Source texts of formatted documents
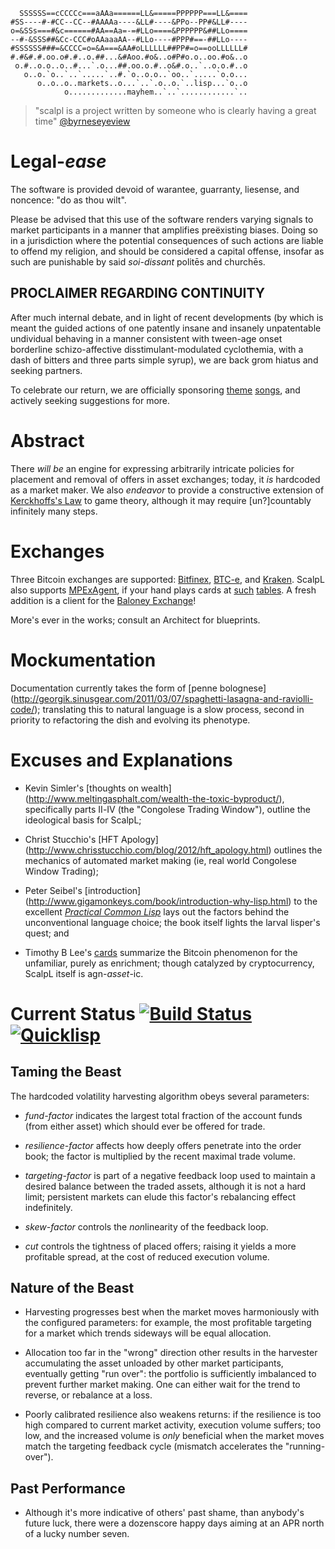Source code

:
 ```
  SSSSSS==cCCCCc===aAAa======LL&=====PPPPPP===LL&====
#SS----#-#CC--CC--#AAAAa----&LL#----&PPo--PP#&LL#----
o=&SSs===#&c======#AA==Aa=-=#LLo====&PPPPPP&##LLo====
--#-&SSS##&Cc-CCC#oAAaaaAA--#LLo----#PPP#==-##LLo----
#SSSSSS###=&CCCC=o=&A===&AA#oLLLLLL##PP#=o==ooLLLLLL#
#.#&#.#.oo.o#.#..o.##...&#Aoo.#o&..o#P#o.o..oo.#o&..o
 o.#..o.o..o..#...`.o...##.oo.o.#..o&#.o..`..o.o.#..o
   o..o.`o..`..`.....`..#.`o..o.o..`oo..`.....`o.o...
      o..o..o..markets..o...`..`.o..o.`..lisp...`o..o
            o.............mayhem..`..`............`..
```

> "scalpl is a project written by someone who is clearly having a great time"
[@byrneseyeview](https://twitter.com/byrneseyeview/status/629724444802428928)

# Legal-_ease_

The software is provided devoid of warantee, guarranty, liesense, and noncence:
"do as thou wilt".

Please be advised that this use of the software renders varying signals to
market participants in a manner that amplifies preëxisting biases. Doing so
in a jurisdiction where the potential consequences of such actions are
liable to offend my religion, and should be considered a capital offense,
insofar as such are punishable by said *soi-dissant* politēs and churchēs.

## PROCLAIMER REGARDING CONTINUITY
After much internal debate, and in light of recent developments (by which is
meant the guided actions of one patently insane and insanely unpatentable
undividual behaving in a manner consistent with tween-age onset borderline
schizo-affective disstimulant-modulated cyclothemia, with a dash of bitters
and three parts simple syrup), we are back grom hiatus and seeking partners.

To celebrate our return, we are officially sponsoring
[theme](https://www.youtube.com/watch?v=NCIUf8eYPqA)
[songs](https://www.youtube.com/watch?v=6D6cw8Ob2sk),
and actively seeking suggestions for more.

# Abstract

There *will be* an engine for expressing arbitrarily intricate policies for
placement and removal of offers in asset exchanges; today, it *is* hardcoded
as a market maker. We also *endeavor* to provide a constructive extension of
[Kerckhoffs's Law](https://en.wikipedia.org/wiki/Kerckhoffs%27s_principle)
to game theory, although it may require [un?]countably infinitely many steps.

# Exchanges

Three Bitcoin exchanges are supported: [Bitfinex](https://www.bitfinex.com),
[BTC-e](https://www.btc-e.com), and [Kraken](https://www.kraken.com). ScalpL
also supports [MPExAgent](https://github.com/jurov/MPExAgent), if your hand
plays cards at [such](http://trilema.com/2016/mpex-smpoe-closing-statement/)
[tab](http://mpex.co/faq.html#17)[les](http://mpex.co/faq.html#33). A fresh
addition is a client for the [Baloney Exchange](https://www.poloniex.com)!

More's ever in the works; consult an Architect for blueprints.

# Mockumentation

Documentation currently takes the form of [penne bolognese]
(http://georgik.sinusgear.com/2011/03/07/spaghetti-lasagna-and-raviolli-code/);
translating this to natural language is a slow process, second in
priority to refactoring the dish and evolving its phenotype.

# Excuses and Explanations

* Kevin Simler's [thoughts on wealth]
(http://www.meltingasphalt.com/wealth-the-toxic-byproduct/), specifically parts
Ⅱ-Ⅳ (the "Congolese Trading Window"), outline the ideological basis for ScalpL;

* Christ Stucchio's [HFT Apology]
(http://www.chrisstucchio.com/blog/2012/hft_apology.html) outlines the mechanics
of automated market making (ie, real world Congolese Window Trading);

* Peter Seibel's [introduction]
(http://www.gigamonkeys.com/book/introduction-why-lisp.html) to the excellent
[_Practical Common Lisp_](http://www.gigamonkeys.com/book/) lays out the
factors behind the unconventional language choice; the book itself lights the
larval lisper's quest; and

* Timothy B Lee's [cards](http://www.vox.com/cards/bitcoin/what-is-bitcoin)
summarize the Bitcoin phenomenon for the unfamiliar, purely as enrichment;
though catalyzed by cryptocurrency, ScalpL itself is agn-_asset_-ic.

# Current Status [![Build Status](https://travis-ci.org/adlai/scalpl.svg?branch=master)](https://travis-ci.org/adlai/scalpl) [![Quicklisp](http://quickdocs.org/badge/scalpl.svg)](http://quickdocs.org/scalpl/)

## Taming the Beast

The hardcoded volatility harvesting algorithm obeys several parameters:

* _fund-factor_ indicates the largest total fraction of the account funds (from
either asset) which should ever be offered for trade.

* _resilience-factor_ affects how deeply offers penetrate into the order book;
the factor is multiplied by the recent maximal trade volume.

* _targeting-factor_ is part of a negative feedback loop used to maintain a
desired balance between the traded assets, although it is not a hard limit;
persistent markets can elude this factor's rebalancing effect indefinitely.

* _skew-factor_ controls the *non*linearity of the feedback loop.

* _cut_ controls the tightness of placed offers; raising it yields a more
profitable spread, at the cost of reduced execution volume.

## Nature of the Beast

* Harvesting progresses best when the market moves harmoniously with the
configured parameters: for example, the most profitable targeting for a market
which trends sideways will be equal allocation.

* Allocation too far in the "wrong" direction other results in the harvester
accumulating the asset unloaded by other market participants, eventually getting
"run over": the portfolio is sufficiently imbalanced to prevent further market
making. One can either wait for the trend to reverse, or rebalance at a loss.

* Poorly calibrated resilience also weakens returns: if the resilience is too
high compared to current market activity, execution volume suffers; too low, and
the increased volume is _only_ beneficial when the market moves match the
targeting feedback cycle (mismatch accelerates the "running-over").

## Past Performance

* Although it's more indicative of others' past shame, than anybody's future luck,
there were a dozenscore happy days aiming at an APR north of a lucky number seven.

### Problem
Find every line of the data that includes the string "offers". Copy each of those lines.

### Written solution
placement and removal of offers in asset exchanges; today, it *is* hardcoded
* _resilience-factor_ affects how deeply offers penetrate into the order book;
* _cut_ controls the tightness of placed offers; raising it yields a more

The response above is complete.